The Nicaraguan contras (was Re: Chavez and Fighting Back History)

Sam Pawlett rsp at SPAMuniserve.com
Wed Aug 2 01:01:37 MDT 2000




"Jose G. Perez" wrote:
>
>     If only it had been so!
>
>     The contras were never "soundly defeated."


Jose, thanks for this excellent post. Much better than most I've read on
Nicaragua in English.

That was what I was told by  FSLN veterans, one contra that I met (who
would only speak to me on condition that we speak english. This guy was
trained *inside* the USA and was even angrier than the FSLAN veterans.
If he had known what he was fighting for, he would never have joined the
contras) and  an
American expat who moved to Nicaragua in August 79 and still lives there
today, so my evidence is anecdotal. The American did some time as an
ambulance driver and  only left the
country for 1 month in '92. This was is 1996 and,boy,  was the country
in rough shape and that is compared to Honduras and El Salvador.
Electricity is rationed in
Managua. There is 50-80% unemployment depending on the area. There is
little fuel for public transport.  Desperate unemployed men in rags
standing on
street corners. Complete and utter demoralization of the public in every
aspect of life. Massive alcoholism. The American said that the only
post-FSLN improvements are the stable currency and low inflation.
Everything else is a disaster especially including the serious public
demoralization. The budget comes from International Aid funds.
Interestingly there were some Bulgarian volunteers still there.
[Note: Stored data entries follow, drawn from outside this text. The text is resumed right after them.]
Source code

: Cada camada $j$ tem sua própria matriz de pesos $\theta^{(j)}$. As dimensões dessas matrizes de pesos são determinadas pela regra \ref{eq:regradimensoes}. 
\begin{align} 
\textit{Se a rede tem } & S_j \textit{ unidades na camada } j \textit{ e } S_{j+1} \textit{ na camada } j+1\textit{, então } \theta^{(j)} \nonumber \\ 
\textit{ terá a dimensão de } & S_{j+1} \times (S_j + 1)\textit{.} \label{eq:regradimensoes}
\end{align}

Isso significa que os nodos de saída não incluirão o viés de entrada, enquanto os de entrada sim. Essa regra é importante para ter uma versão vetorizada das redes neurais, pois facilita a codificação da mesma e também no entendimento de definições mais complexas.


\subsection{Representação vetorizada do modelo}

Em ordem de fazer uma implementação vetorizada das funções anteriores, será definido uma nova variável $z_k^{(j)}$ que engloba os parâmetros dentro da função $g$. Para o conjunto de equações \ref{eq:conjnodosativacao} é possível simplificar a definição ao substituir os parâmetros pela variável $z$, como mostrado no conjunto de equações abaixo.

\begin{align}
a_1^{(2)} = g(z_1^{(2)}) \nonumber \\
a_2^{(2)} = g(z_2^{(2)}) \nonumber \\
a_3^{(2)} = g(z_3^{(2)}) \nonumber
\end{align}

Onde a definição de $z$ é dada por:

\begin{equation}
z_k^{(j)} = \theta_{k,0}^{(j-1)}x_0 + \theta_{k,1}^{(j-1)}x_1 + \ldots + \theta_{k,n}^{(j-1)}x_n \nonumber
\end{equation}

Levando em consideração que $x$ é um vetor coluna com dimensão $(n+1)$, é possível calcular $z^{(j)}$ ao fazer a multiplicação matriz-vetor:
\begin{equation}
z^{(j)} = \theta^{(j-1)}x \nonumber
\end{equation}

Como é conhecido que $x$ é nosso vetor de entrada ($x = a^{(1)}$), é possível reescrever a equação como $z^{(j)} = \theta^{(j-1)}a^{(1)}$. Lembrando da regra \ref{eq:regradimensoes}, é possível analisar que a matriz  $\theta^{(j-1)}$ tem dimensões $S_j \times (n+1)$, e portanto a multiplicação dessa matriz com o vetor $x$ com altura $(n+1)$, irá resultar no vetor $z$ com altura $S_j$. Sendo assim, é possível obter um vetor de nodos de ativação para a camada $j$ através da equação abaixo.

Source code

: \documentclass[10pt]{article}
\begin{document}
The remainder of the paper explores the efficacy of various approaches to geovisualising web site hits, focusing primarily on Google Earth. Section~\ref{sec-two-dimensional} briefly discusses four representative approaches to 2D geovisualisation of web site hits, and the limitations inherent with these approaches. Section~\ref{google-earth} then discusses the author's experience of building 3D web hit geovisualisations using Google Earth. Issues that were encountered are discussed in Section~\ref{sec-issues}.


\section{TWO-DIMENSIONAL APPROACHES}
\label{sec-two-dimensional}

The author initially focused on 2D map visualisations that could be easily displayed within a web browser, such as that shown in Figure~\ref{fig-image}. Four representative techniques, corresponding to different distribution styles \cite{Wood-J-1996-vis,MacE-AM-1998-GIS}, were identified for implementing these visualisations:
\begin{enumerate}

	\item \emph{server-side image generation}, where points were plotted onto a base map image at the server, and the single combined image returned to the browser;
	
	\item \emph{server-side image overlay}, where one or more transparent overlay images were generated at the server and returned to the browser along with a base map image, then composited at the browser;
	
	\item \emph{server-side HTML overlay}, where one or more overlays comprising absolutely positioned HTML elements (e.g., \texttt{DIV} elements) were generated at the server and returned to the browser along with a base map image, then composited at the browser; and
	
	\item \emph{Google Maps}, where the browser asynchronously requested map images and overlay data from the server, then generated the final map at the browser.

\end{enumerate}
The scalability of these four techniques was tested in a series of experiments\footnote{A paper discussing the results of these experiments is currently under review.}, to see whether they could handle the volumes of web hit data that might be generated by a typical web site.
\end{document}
 My point was just that the Contras were a product of imperialism had no
physical or social base in the country to start off with. The FSLN did
make policy errors but the fault of the war and in turn the serious
economic problems (which are worse today) lies with American
imperialism. I think
this has been amply documented by many writers like William Robinson and
Alejandro Bendana so I won't repeat it. BTW, what do you think of  James
Petras' critique of the FSLN? That they should have gone the Cuban
route? Or was there not enough int'l support?